You Are What You Eat: Tips On Improving Endurance
How you eat directly affects what you are able to get out of your body. Your body has specific responses to different foods, depending on the type, quantity and frequency of consumption. Not all foods going into your body will help you get the most out of it from an endurance standpoint and this could be the difference between racing a personal best performance or falling by the wayside.
Your body is a very clever machine that functions in a certain way based on hormonal responses to the food that is being put into it. If you choose the wrong kinds of food, your body’s ability to perform optimally may be compromised. If you want to improve body composition, have more stamina and be able to tap into an efficient source of fuel, you will have to better manage your food intake.
Here are some reasons why your eating and training habits may not be helping you get much improvement in your endurance performance.
Making poor choices of food. Going for food that is high in starch or sugar will cause blood glucose to rise and increases your reliance on your carbohydrate stores, which are limited in supply. This ends up turning you into a carbohydrate-burning machine that needs refueling very often.
Advice: Choose to eat green vegetables, they are carbohydrates and do not affect blood glucose.
Not managing your insulin. The hormone insulin is meant to regulate blood glucose and also causes you to stop burning fat as fuel. Constant high levels of insulin production can lead to insulin resistance, which prolongs your inability to burn fat and is a known cause of serious health issues like type two diabetes. Suppressed fat burning leads to high carbohydrate dependency that will deplete your limited stores fast, causing you to hit the wall sooner.
Advice: Avoid grains as they will cause your insulin levels to spike.
Doing your long sessions too hard. Long training sessions completed at a relatively high intensity will leave your carbohydrate stores depleted and have you craving for calories to be quickly replaced – most often in the form of starch and sugar. Putting carbohydrates back in takes time to be absorbed, transported and used to aid recovery since the immediate stores are used up, so you recover slower.
Advice: Slow down on your long runs and take the time to enjoy it.
Scheduling too much specific training too soon.

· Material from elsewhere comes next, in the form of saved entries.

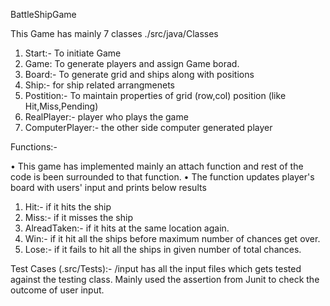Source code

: BattleShipGame

This Game has mainly 7 classes
./src/java/Classes

1.	Start:- To initiate Game
2.	Game: To generate players and assign Game borad.
3.	Board:- To generate grid and ships along with positions
4.	Ship:- for ship related arrangmenets
5.	Postition:- To maintain properties of grid (row,col) position (like Hit,Miss,Pending)
6.	RealPlayer:- player who plays the game
7.	ComputerPlayer:- the other side computer generated player

Functions:-

•	This game has implemented mainly an attach function and rest of the code is been surrounded to that function. 
•	The function updates player's board with users' input and prints below results

1.	Hit:- if it hits the ship
2.	Miss:- if it misses the ship
3.	AlreadTaken:- if it hits at the same location again.
4.	Win:- if it hit all the ships before maximum number of chances get over.
5.	Lose:- if it fails to hit all the ships in given number of total chances.

Test Cases (.src/Tests):- /input has all the input files which gets tested against the testing class.
Mainly used the assertion from Junit to check the outcome of user input.




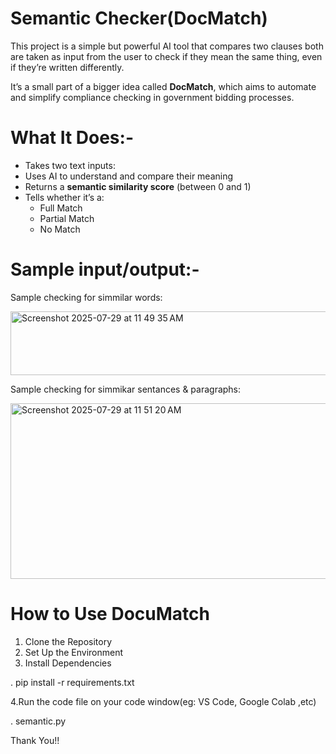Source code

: # Semantic Checker(DocMatch)

This project is a simple but powerful AI tool that compares two clauses both are taken as input from the user to check if they mean the same thing, even if they’re written differently.

It’s a small part of a bigger idea called **DocMatch**, which aims to automate and simplify compliance checking in government bidding processes.

# What It Does:-

- Takes two text inputs:  
- Uses AI to understand and compare their meaning
- Returns a **semantic similarity score** (between 0 and 1)
- Tells whether it’s a:
  -  Full Match
  -  Partial Match
  -  No Match
# Sample input/output:- 

Sample checking for simmilar words:

<img width="645" height="102" alt="Screenshot 2025-07-29 at 11 49 35 AM" src="https://github.com/user-attachments/assets/ad4aa3ea-0125-4044-a3ab-20f30c1672df" />


Sample checking for simmikar sentances & paragraphs: 

<img width="1009" height="281" alt="Screenshot 2025-07-29 at 11 51 20 AM" src="https://github.com/user-attachments/assets/af558ae1-5204-479f-872b-b49b5b129ea0" />


# How to Use DocuMatch

1. Clone the Repository
3. Set Up the Environment
4. Install Dependencies
   
  . pip install -r requirements.txt


4.Run the code file on your code window(eg: VS Code, Google Colab ,etc)

  . semantic.py


Thank You!!
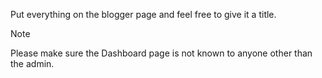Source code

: Put everything on the blogger page and feel free to give it a title.

> [!NOTE]
> Please make sure the Dashboard page is not known to anyone other than the admin.
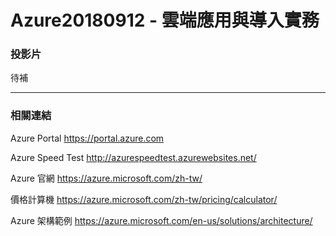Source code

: # Azure20180912 - 雲端應用與導入實務

### 投影片
待補

---
### 相關連結
Azure Portal
https://portal.azure.com

Azure Speed Test
http://azurespeedtest.azurewebsites.net/

Azure 官網
https://azure.microsoft.com/zh-tw/

價格計算機
https://azure.microsoft.com/zh-tw/pricing/calculator/

Azure 架構範例
https://azure.microsoft.com/en-us/solutions/architecture/
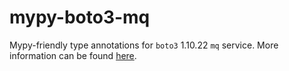 # mypy-boto3-mq

Mypy-friendly type annotations for `boto3` 1.10.22 `mq` service.
More information can be found [here](https://github.com/vemel/mypy_boto3).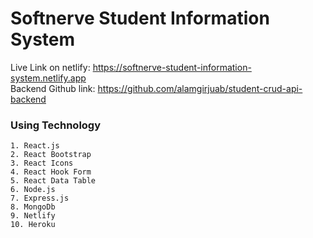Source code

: # Softnerve Student Information System

Live Link on netlify: https://softnerve-student-information-system.netlify.app <br>
Backend Github link: https://github.com/alamgirjuab/student-crud-api-backend

### Using Technology

    1. React.js
    2. React Bootstrap
    3. React Icons
    4. React Hook Form
    5. React Data Table
    6. Node.js
    7. Express.js
    8. MongoDb
    9. Netlify
    10. Heroku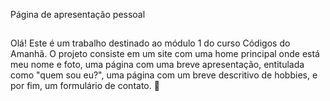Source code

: Página de apresentação pessoal
##
Olá! Este é um trabalho destinado ao módulo 1 do curso Códigos do Amanhã. O projeto consiste em um site com uma home principal onde está meu
nome e foto, uma página com uma breve apresentação, entitulada como "quem sou eu?", uma página com um breve descritivo de hobbies, e por fim, 
um formulário de contato. 
💛
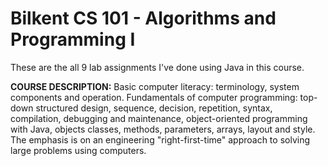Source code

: # Bilkent CS 101 - Algorithms and Programming I

These are the all 9 lab assignments I've done using Java in this course.

**COURSE DESCRIPTION:** Basic computer literacy: terminology, system components and operation. Fundamentals of computer programming: top-down structured design, sequence, decision, repetition, syntax, compilation, debugging and maintenance, object-oriented programming with Java, objects classes, methods, parameters, arrays, layout and style. The emphasis is on an engineering "right-first-time" approach to solving large problems using computers.
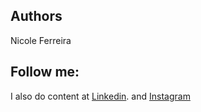 ## Authors
Nicole Ferreira


## Follow me:
I also do content at [Linkedin](https://www.linkedin.com/in/nicole-ferreira-8438a4139/).
and [Instagram](https://www.instagram.com/lefeanii/)
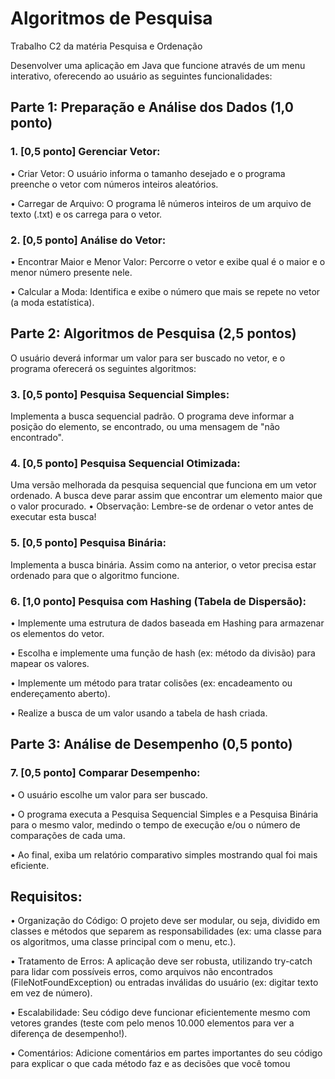 # Algoritmos de Pesquisa
Trabalho C2 da matéria Pesquisa e Ordenação

Desenvolver uma aplicação em Java que funcione através de um menu interativo, oferecendo ao
usuário as seguintes funcionalidades:

## Parte 1: Preparação e Análise dos Dados (1,0 ponto)
### 1. [0,5 ponto] Gerenciar Vetor:
• Criar Vetor: O usuário informa o tamanho desejado e o programa preenche o vetor
com números inteiros aleatórios.

• Carregar de Arquivo: O programa lê números inteiros de um arquivo de texto (.txt) e
os carrega para o vetor.

### 2. [0,5 ponto] Análise do Vetor:
• Encontrar Maior e Menor Valor: Percorre o vetor e exibe qual é o maior e o menor
número presente nele.

• Calcular a Moda: Identifica e exibe o número que mais se repete no vetor (a moda
estatística).

## Parte 2: Algoritmos de Pesquisa (2,5 pontos)
O usuário deverá informar um valor para ser buscado no vetor, e o programa oferecerá os seguintes
algoritmos:

### 3. [0,5 ponto] Pesquisa Sequencial Simples: 
Implementa a busca sequencial padrão. O programa
deve informar a posição do elemento, se encontrado, ou uma mensagem de "não encontrado".

### 4. [0,5 ponto] Pesquisa Sequencial Otimizada: 
Uma versão melhorada da pesquisa sequencial que funciona em um vetor ordenado. A busca deve parar assim que encontrar um elemento
maior que o valor procurado.
• Observação: Lembre-se de ordenar o vetor antes de executar esta busca!

### 5. [0,5 ponto] Pesquisa Binária: 
Implementa a busca binária. Assim como na anterior, o vetor precisa estar ordenado para que o algoritmo funcione.

### 6. [1,0 ponto] Pesquisa com Hashing (Tabela de Dispersão):
• Implemente uma estrutura de dados baseada em Hashing para armazenar os elementos
do vetor.

• Escolha e implemente uma função de hash (ex: método da divisão) para mapear os
valores.

• Implemente um método para tratar colisões (ex: encadeamento ou endereçamento
aberto).

• Realize a busca de um valor usando a tabela de hash criada.

## Parte 3: Análise de Desempenho (0,5 ponto)
### 7. [0,5 ponto] Comparar Desempenho:
• O usuário escolhe um valor para ser buscado.

• O programa executa a Pesquisa Sequencial Simples e a Pesquisa Binária para o
mesmo valor, medindo o tempo de execução e/ou o número de comparações de cada
uma.

• Ao final, exiba um relatório comparativo simples mostrando qual foi mais eficiente.

## Requisitos:
• Organização do Código: O projeto deve ser modular, ou seja, dividido em classes e métodos
que separem as responsabilidades (ex: uma classe para os algoritmos, uma classe principal com
o menu, etc.).

• Tratamento de Erros: A aplicação deve ser robusta, utilizando try-catch para lidar com
possíveis erros, como arquivos não encontrados (FileNotFoundException) ou entradas
inválidas do usuário (ex: digitar texto em vez de número).

• Escalabilidade: Seu código deve funcionar eficientemente mesmo com vetores grandes (teste
com pelo menos 10.000 elementos para ver a diferença de desempenho!).

• Comentários: Adicione comentários em partes importantes do seu código para explicar o que
cada método faz e as decisões que você tomou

If your body is not ready to handle the specific training being done too soon and too often – it breaks down faster than it can repair causing you to have to take in more fuel both in quantity and frequency. Without solid base conditioning to improve tolerance to training, your body ends up developing inefficient systems internally that make it unable to sustain a good quality of training.
Advice: Spend more time on the basics, such as easy to steady intensity runs and look for hills to build a solid base.
The way you train, what you eat and how much food is consumed does affect what your body is able to put out. By addressing the causes listed above, you can program your body to work for you instead of against you allowing for big improvements in endurance performance.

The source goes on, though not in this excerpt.